* WHAT IS BEING ASKED *
An exact, complete copy of the entries below is required, minus any pictures.

[EXERCISE DATA Boundary: Start]

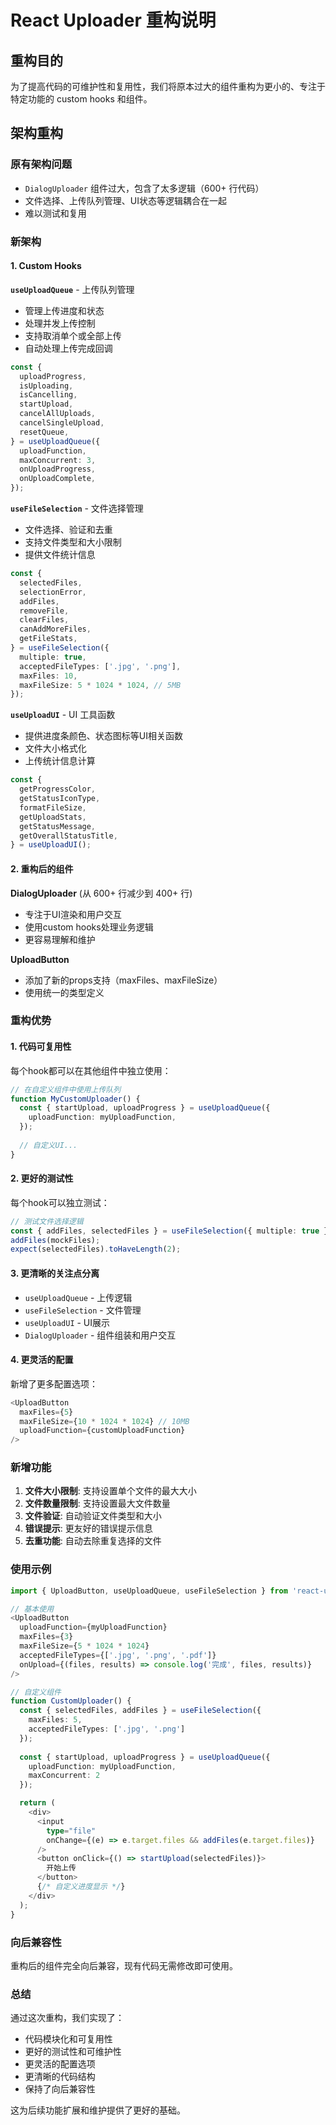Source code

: # React Uploader 重构说明

## 重构目的

为了提高代码的可维护性和复用性，我们将原本过大的组件重构为更小的、专注于特定功能的 custom hooks 和组件。

## 架构重构

### 原有架构问题
- `DialogUploader` 组件过大，包含了太多逻辑（600+ 行代码）
- 文件选择、上传队列管理、UI状态等逻辑耦合在一起
- 难以测试和复用

### 新架构

#### 1. Custom Hooks

**`useUploadQueue`** - 上传队列管理
- 管理上传进度和状态
- 处理并发上传控制
- 支持取消单个或全部上传
- 自动处理上传完成回调

```typescript
const {
  uploadProgress,
  isUploading,
  isCancelling,
  startUpload,
  cancelAllUploads,
  cancelSingleUpload,
  resetQueue,
} = useUploadQueue({
  uploadFunction,
  maxConcurrent: 3,
  onUploadProgress,
  onUploadComplete,
});
```

**`useFileSelection`** - 文件选择管理
- 文件选择、验证和去重
- 支持文件类型和大小限制
- 提供文件统计信息

```typescript
const {
  selectedFiles,
  selectionError,
  addFiles,
  removeFile,
  clearFiles,
  canAddMoreFiles,
  getFileStats,
} = useFileSelection({
  multiple: true,
  acceptedFileTypes: ['.jpg', '.png'],
  maxFiles: 10,
  maxFileSize: 5 * 1024 * 1024, // 5MB
});
```

**`useUploadUI`** - UI 工具函数
- 提供进度条颜色、状态图标等UI相关函数
- 文件大小格式化
- 上传统计信息计算

```typescript
const {
  getProgressColor,
  getStatusIconType,
  formatFileSize,
  getUploadStats,
  getStatusMessage,
  getOverallStatusTitle,
} = useUploadUI();
```

#### 2. 重构后的组件

**DialogUploader** (从 600+ 行减少到 400+ 行)
- 专注于UI渲染和用户交互
- 使用custom hooks处理业务逻辑
- 更容易理解和维护

**UploadButton**
- 添加了新的props支持（maxFiles、maxFileSize）
- 使用统一的类型定义

### 重构优势

#### 1. 代码可复用性
每个hook都可以在其他组件中独立使用：

```typescript
// 在自定义组件中使用上传队列
function MyCustomUploader() {
  const { startUpload, uploadProgress } = useUploadQueue({
    uploadFunction: myUploadFunction,
  });
  
  // 自定义UI...
}
```

#### 2. 更好的测试性
每个hook可以独立测试：

```typescript
// 测试文件选择逻辑
const { addFiles, selectedFiles } = useFileSelection({ multiple: true });
addFiles(mockFiles);
expect(selectedFiles).toHaveLength(2);
```

#### 3. 更清晰的关注点分离
- `useUploadQueue` - 上传逻辑
- `useFileSelection` - 文件管理 
- `useUploadUI` - UI展示
- `DialogUploader` - 组件组装和用户交互

#### 4. 更灵活的配置
新增了更多配置选项：

```typescript
<UploadButton
  maxFiles={5}
  maxFileSize={10 * 1024 * 1024} // 10MB
  uploadFunction={customUploadFunction}
/>
```

### 新增功能

1. **文件大小限制**: 支持设置单个文件的最大大小
2. **文件数量限制**: 支持设置最大文件数量
3. **文件验证**: 自动验证文件类型和大小
4. **错误提示**: 更友好的错误提示信息
5. **去重功能**: 自动去除重复选择的文件

### 使用示例

```typescript
import { UploadButton, useUploadQueue, useFileSelection } from 'react-uploader';

// 基本使用
<UploadButton
  uploadFunction={myUploadFunction}
  maxFiles={3}
  maxFileSize={5 * 1024 * 1024}
  acceptedFileTypes={['.jpg', '.png', '.pdf']}
  onUpload={(files, results) => console.log('完成', files, results)}
/>

// 自定义组件
function CustomUploader() {
  const { selectedFiles, addFiles } = useFileSelection({
    maxFiles: 5,
    acceptedFileTypes: ['.jpg', '.png']
  });
  
  const { startUpload, uploadProgress } = useUploadQueue({
    uploadFunction: myUploadFunction,
    maxConcurrent: 2
  });

  return (
    <div>
      <input 
        type="file" 
        onChange={(e) => e.target.files && addFiles(e.target.files)} 
      />
      <button onClick={() => startUpload(selectedFiles)}>
        开始上传
      </button>
      {/* 自定义进度显示 */}
    </div>
  );
}
```

### 向后兼容性

重构后的组件完全向后兼容，现有代码无需修改即可使用。

### 总结

通过这次重构，我们实现了：
- 代码模块化和可复用性
- 更好的测试性和可维护性  
- 更灵活的配置选项
- 更清晰的代码结构
- 保持了向后兼容性

这为后续功能扩展和维护提供了更好的基础。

[EXERCISE DATA Boundary: End]

* RESULT OF THE EXERCISE *
Source code

: # React Uploader 重构说明

## 重构目的

为了提高代码的可维护性和复用性，我们将原本过大的组件重构为更小的、专注于特定功能的 custom hooks 和组件。

## 架构重构

### 原有架构问题
- `DialogUploader` 组件过大，包含了太多逻辑（600+ 行代码）
- 文件选择、上传队列管理、UI状态等逻辑耦合在一起
- 难以测试和复用

### 新架构

#### 1. Custom Hooks

**`useUploadQueue`** - 上传队列管理
- 管理上传进度和状态
- 处理并发上传控制
- 支持取消单个或全部上传
- 自动处理上传完成回调

```typescript
const {
  uploadProgress,
  isUploading,
  isCancelling,
  startUpload,
  cancelAllUploads,
  cancelSingleUpload,
  resetQueue,
} = useUploadQueue({
  uploadFunction,
  maxConcurrent: 3,
  onUploadProgress,
  onUploadComplete,
});
```

**`useFileSelection`** - 文件选择管理
- 文件选择、验证和去重
- 支持文件类型和大小限制
- 提供文件统计信息

```typescript
const {
  selectedFiles,
  selectionError,
  addFiles,
  removeFile,
  clearFiles,
  canAddMoreFiles,
  getFileStats,
} = useFileSelection({
  multiple: true,
  acceptedFileTypes: ['.jpg', '.png'],
  maxFiles: 10,
  maxFileSize: 5 * 1024 * 1024, // 5MB
});
```

**`useUploadUI`** - UI 工具函数
- 提供进度条颜色、状态图标等UI相关函数
- 文件大小格式化
- 上传统计信息计算

```typescript
const {
  getProgressColor,
  getStatusIconType,
  formatFileSize,
  getUploadStats,
  getStatusMessage,
  getOverallStatusTitle,
} = useUploadUI();
```

#### 2. 重构后的组件

**DialogUploader** (从 600+ 行减少到 400+ 行)
- 专注于UI渲染和用户交互
- 使用custom hooks处理业务逻辑
- 更容易理解和维护

**UploadButton**
- 添加了新的props支持（maxFiles、maxFileSize）
- 使用统一的类型定义

### 重构优势

#### 1. 代码可复用性
每个hook都可以在其他组件中独立使用：

```typescript
// 在自定义组件中使用上传队列
function MyCustomUploader() {
  const { startUpload, uploadProgress } = useUploadQueue({
    uploadFunction: myUploadFunction,
  });
  
  // 自定义UI...
}
```

#### 2. 更好的测试性
每个hook可以独立测试：

```typescript
// 测试文件选择逻辑
const { addFiles, selectedFiles } = useFileSelection({ multiple: true });
addFiles(mockFiles);
expect(selectedFiles).toHaveLength(2);
```

#### 3. 更清晰的关注点分离
- `useUploadQueue` - 上传逻辑
- `useFileSelection` - 文件管理 
- `useUploadUI` - UI展示
- `DialogUploader` - 组件组装和用户交互

#### 4. 更灵活的配置
新增了更多配置选项：

```typescript
<UploadButton
  maxFiles={5}
  maxFileSize={10 * 1024 * 1024} // 10MB
  uploadFunction={customUploadFunction}
/>
```

### 新增功能

1. **文件大小限制**: 支持设置单个文件的最大大小
2. **文件数量限制**: 支持设置最大文件数量
3. **文件验证**: 自动验证文件类型和大小
4. **错误提示**: 更友好的错误提示信息
5. **去重功能**: 自动去除重复选择的文件

### 使用示例

```typescript
import { UploadButton, useUploadQueue, useFileSelection } from 'react-uploader';

// 基本使用
<UploadButton
  uploadFunction={myUploadFunction}
  maxFiles={3}
  maxFileSize={5 * 1024 * 1024}
  acceptedFileTypes={['.jpg', '.png', '.pdf']}
  onUpload={(files, results) => console.log('完成', files, results)}
/>

// 自定义组件
function CustomUploader() {
  const { selectedFiles, addFiles } = useFileSelection({
    maxFiles: 5,
    acceptedFileTypes: ['.jpg', '.png']
  });
  
  const { startUpload, uploadProgress } = useUploadQueue({
    uploadFunction: myUploadFunction,
    maxConcurrent: 2
  });

  return (
    <div>
      <input 
        type="file" 
        onChange={(e) => e.target.files && addFiles(e.target.files)} 
      />
      <button onClick={() => startUpload(selectedFiles)}>
        开始上传
      </button>
      {/* 自定义进度显示 */}
    </div>
  );
}
```

### 向后兼容性

重构后的组件完全向后兼容，现有代码无需修改即可使用。

### 总结

通过这次重构，我们实现了：
- 代码模块化和可复用性
- 更好的测试性和可维护性  
- 更灵活的配置选项
- 更清晰的代码结构
- 保持了向后兼容性

这为后续功能扩展和维护提供了更好的基础。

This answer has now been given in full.